Time is precious

It’s been quite a while since my last post, as I’ve been travelling all over the place trying to connect with relatives and friends whom I haven’t seen for a very long time. My journey took me through the UK, across North America and down to Jamaica, before heading back across the Atlantic to west Africa.

With a total of nine flights to make all the connections, I had been putting off some aspects of the trip since 2013. However, I decided that enough was enough and that some things just would not wait. Those things included a number of aging relatives in Toronto whom I hadn’t seen for over 10 years. One in particular, my step-grandfather, must be approaching 90 years of age and I needed to see him before being compelled to do so by bad news.

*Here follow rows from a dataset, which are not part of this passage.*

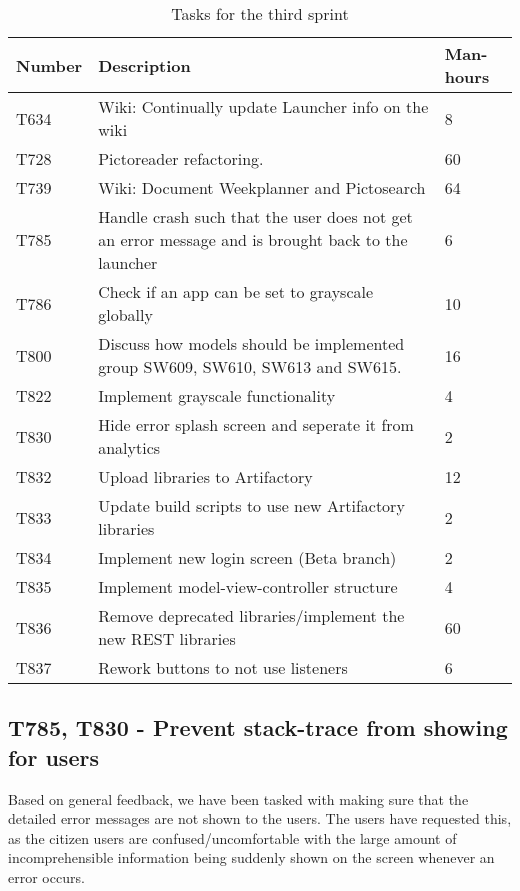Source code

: \begin{table}[H]
\begin{centering}
\begin{tabular}{|l|p{9cm}|l|}
\hline
Number 	& Description & Man-hours \\ \hline
T634   	& Wiki: Continually update Launcher info on the wiki & 8\\\hline
T728  	& Pictoreader refactoring. & 60 \\ \hline
T739	& Wiki: Document Weekplanner and Pictosearch & 64\\ \hline
T785	& Handle crash such that the user does not get an error message and is
		  brought back to the launcher & 6\\ \hline
T786 	& Check if an app can be set to grayscale globally & 10\\ \hline
T800 	& Discuss how models should be implemented group SW609, SW610, SW613 and
		  SW615. & 16\\ \hline
T822 	& Implement grayscale functionality & 4\\ \hline
T830 	& Hide error splash screen and seperate it from analytics & 2\\ \hline
T832 	& Upload libraries to Artifactory & 12\\ \hline
T833 	& Update build scripts to use new Artifactory libraries & 2\\ \hline
T834 	& Implement new login screen (Beta branch) & 2\\ \hline
T835 	& Implement model-view-controller structure & 4\\ \hline
T836 	& Remove deprecated libraries/implement the new REST libraries & 60\\
\hline T837 	& Rework buttons to not use listeners & 6\\ \hline
\end{tabular}
\caption{Tasks for the third sprint}
\label{Tasks3}
\end{centering}
\end{table}

\subsection{T785, T830 - Prevent stack-trace from showing for
users}\label{T785-T830} 
Based on general feedback, we have been tasked with making sure that the
detailed error messages are not shown to the users. The users have requested
this, as the citizen users are confused/uncomfortable with the large amount of
incomprehensible information being suddenly shown on the screen whenever an
error occurs.\nl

I had forgotten how much I like Canada, with its spotless, leafy neighbourhoods, juxtaposed with gleaming skyscrapers reaching into crisp, blue skies. I like to think of it as America without the excesses, raw edges and urban decay. Okay, so Toronto may not be as vibrant as New York but it has plenty to engage even the most demanding traveller. However, more than anything, this is where some of the most important people in my life reside.

Chief amongst them are my sister and niece, ‘my favourite girls’ as I like to call them. I see them often when we meet up in Jamaica but it was nice to spend lots of uninterrupted time with them, just hanging out. Most days involved tracking down one relative or the other, as I tried to see as many loved ones as I could. It was incredibly fulfilling to catch up with all the missing pieces of our lives, while I tried to recognise the children who had become adults in my absence.

The most difficult part was seeing how the passage of time had ravaged bodies, mental faculties and lifestyles. It reminded me of the hidden reason why I had not returned for so long. My previous visit, in 2004, was to attend the funeral of my beloved grandmother, the person who raised me alongside a phalanx of strong women. It was a devastating occasion, coming just a few years after my mother’s farewell in the same city. For many years, my visits were connected to illness and finally, death. So, after that second funeral, events in my life appeared to conspire against a return, or so I have chosen to believe. Having finally made the trip, it’s much easier to admit that I was running from the pain and heartache associated with those journeys.

The most uplifting aspect of this experience was the opportunity to reflect on how much some of these people meant to me, especially when I was growing up. And none more than Uncle Bob, who was married to my grandmother for over forty years. With my parents divorced since I was a baby and my father residing in Britain, Bob, as he was happy for us to call him, was the closest thing I had to a father figure in my life. A silent provider, he deferred wisely to the women in the household in almost every respect. However, I will be forever grateful to him for teaching me the value of work, integrity, accountability and remaining in control of your emotions.

At no more than nine or ten years old, my brother and I would help him to count thousands of dollars and reconcile the figures with his daily sales invoices. During the summer holidays, we would take turns being the assistant to his assistant, touring Kingston and the surrounding parishes on his sales rounds, and earning our first weekly wages. Those precious years shaped my attitude towards work and my desire for a career that involved travel. Also, by always working for my pocket money, I figured very early on that there was no such thing as a free lunch.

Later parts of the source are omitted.